▸ PROBLEM TO SOLVE
Which lines of the records below contain the string "unsigned"? Report each of them.

▸ INFORMATION PROVIDED
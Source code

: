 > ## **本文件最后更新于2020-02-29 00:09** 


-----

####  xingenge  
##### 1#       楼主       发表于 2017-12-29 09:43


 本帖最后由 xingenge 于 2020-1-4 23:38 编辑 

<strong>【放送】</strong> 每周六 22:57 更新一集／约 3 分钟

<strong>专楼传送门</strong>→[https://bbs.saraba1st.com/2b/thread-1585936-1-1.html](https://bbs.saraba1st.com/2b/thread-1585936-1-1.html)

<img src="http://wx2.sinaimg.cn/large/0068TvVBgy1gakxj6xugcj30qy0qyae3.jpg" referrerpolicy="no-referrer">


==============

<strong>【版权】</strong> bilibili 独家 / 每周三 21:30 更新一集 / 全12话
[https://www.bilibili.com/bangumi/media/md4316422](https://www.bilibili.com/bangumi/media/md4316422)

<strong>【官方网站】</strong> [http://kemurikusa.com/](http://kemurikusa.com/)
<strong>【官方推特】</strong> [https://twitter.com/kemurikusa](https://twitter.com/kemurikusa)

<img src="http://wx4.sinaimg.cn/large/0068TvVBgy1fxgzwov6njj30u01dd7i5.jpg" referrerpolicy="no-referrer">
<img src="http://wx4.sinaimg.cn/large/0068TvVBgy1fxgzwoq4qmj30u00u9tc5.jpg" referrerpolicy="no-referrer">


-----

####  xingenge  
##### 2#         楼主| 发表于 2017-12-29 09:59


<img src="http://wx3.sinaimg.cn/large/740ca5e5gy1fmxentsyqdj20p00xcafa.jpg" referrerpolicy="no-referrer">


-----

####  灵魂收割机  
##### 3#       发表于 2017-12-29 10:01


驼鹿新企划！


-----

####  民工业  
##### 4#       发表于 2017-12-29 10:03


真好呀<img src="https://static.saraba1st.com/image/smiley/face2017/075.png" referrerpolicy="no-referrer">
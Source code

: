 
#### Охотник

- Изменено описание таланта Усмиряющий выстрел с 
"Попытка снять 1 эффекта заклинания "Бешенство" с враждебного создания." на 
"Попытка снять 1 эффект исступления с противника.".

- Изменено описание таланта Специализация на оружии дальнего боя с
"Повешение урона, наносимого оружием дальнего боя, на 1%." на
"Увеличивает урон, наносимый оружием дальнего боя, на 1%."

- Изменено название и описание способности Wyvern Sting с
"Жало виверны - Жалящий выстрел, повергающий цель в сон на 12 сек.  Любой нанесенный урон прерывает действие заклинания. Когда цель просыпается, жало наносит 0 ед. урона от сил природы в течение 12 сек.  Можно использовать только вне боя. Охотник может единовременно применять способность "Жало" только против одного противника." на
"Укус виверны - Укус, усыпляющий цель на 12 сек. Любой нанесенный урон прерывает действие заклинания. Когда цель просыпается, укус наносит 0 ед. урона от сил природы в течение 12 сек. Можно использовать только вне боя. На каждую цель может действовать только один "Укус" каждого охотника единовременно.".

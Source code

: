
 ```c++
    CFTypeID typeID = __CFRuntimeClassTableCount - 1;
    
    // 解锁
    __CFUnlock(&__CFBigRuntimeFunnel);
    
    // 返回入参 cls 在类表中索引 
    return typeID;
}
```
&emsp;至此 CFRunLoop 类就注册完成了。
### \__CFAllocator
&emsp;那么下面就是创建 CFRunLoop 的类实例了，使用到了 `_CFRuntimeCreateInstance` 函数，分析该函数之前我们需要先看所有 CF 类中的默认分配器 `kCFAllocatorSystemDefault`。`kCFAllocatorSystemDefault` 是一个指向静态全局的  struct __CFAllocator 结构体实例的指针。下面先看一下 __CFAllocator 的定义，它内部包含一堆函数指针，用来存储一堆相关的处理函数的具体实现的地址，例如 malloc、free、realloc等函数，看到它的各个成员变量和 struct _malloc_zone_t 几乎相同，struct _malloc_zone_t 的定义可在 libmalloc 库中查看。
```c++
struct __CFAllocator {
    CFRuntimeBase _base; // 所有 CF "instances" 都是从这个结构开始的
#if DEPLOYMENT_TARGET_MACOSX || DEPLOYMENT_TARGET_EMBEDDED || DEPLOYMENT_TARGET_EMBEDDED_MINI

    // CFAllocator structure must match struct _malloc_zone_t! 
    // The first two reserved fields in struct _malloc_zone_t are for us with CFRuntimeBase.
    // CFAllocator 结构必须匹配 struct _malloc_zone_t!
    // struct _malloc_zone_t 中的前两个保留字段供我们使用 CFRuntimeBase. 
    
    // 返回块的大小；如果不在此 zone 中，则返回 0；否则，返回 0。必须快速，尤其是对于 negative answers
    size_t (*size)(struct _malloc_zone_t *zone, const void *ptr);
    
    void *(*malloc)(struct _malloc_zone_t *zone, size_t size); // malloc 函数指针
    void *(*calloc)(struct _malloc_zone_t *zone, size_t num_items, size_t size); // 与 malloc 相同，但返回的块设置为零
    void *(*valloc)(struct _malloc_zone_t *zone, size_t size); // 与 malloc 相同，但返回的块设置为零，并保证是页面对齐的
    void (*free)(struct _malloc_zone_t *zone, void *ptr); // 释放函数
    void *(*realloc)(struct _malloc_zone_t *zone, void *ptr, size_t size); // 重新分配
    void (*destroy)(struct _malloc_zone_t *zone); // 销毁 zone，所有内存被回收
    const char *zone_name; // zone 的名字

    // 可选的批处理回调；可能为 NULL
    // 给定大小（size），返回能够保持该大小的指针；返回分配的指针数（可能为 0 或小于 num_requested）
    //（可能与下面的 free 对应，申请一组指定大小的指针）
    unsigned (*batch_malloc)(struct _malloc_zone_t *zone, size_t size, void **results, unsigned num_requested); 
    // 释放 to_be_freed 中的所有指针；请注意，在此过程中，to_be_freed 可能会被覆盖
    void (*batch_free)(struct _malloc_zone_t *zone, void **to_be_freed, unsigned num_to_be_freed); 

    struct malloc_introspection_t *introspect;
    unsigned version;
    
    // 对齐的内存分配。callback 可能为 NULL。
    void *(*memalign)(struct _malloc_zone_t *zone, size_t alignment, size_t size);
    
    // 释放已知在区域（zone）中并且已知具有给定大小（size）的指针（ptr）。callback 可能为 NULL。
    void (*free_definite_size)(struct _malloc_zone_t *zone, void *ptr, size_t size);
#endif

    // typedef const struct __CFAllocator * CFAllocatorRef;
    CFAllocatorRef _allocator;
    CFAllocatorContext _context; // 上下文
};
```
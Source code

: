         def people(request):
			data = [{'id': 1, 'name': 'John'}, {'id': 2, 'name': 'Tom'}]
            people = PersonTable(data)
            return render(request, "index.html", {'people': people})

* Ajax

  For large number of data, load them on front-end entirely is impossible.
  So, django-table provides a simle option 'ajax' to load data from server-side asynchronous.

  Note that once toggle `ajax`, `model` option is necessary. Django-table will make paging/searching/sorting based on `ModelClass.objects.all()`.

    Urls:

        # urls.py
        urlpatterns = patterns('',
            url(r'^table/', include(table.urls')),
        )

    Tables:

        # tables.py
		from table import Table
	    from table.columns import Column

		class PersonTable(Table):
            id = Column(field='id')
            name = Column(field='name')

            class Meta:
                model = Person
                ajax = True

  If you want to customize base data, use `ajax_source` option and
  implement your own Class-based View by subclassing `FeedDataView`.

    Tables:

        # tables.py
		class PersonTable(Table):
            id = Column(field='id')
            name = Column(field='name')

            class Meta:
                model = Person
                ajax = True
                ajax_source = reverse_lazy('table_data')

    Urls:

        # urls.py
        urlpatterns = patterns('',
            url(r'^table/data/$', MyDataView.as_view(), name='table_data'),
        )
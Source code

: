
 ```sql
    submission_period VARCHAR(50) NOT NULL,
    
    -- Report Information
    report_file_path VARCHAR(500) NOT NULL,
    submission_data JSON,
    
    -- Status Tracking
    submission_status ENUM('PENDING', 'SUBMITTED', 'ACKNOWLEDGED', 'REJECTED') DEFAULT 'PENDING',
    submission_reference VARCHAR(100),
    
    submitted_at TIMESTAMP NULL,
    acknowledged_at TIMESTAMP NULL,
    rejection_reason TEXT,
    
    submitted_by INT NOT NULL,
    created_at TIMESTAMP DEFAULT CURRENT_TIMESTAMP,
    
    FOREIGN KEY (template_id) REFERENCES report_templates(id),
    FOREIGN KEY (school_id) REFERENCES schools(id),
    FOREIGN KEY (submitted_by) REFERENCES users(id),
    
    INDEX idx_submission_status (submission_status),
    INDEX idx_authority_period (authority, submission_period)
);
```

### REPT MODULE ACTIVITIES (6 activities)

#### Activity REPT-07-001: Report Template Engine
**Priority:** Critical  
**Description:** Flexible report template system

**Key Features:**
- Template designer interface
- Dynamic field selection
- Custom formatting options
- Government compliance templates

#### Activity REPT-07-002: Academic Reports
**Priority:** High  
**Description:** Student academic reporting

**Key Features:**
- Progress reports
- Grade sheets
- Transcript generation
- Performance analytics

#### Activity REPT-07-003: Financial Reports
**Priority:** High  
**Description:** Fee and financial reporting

▸ WRITTEN SOLUTION
    unsigned (*batch_malloc)(struct _malloc_zone_t *zone, size_t size, void **results, unsigned num_requested); 
    void (*batch_free)(struct _malloc_zone_t *zone, void **to_be_freed, unsigned num_to_be_freed); 
    unsigned version;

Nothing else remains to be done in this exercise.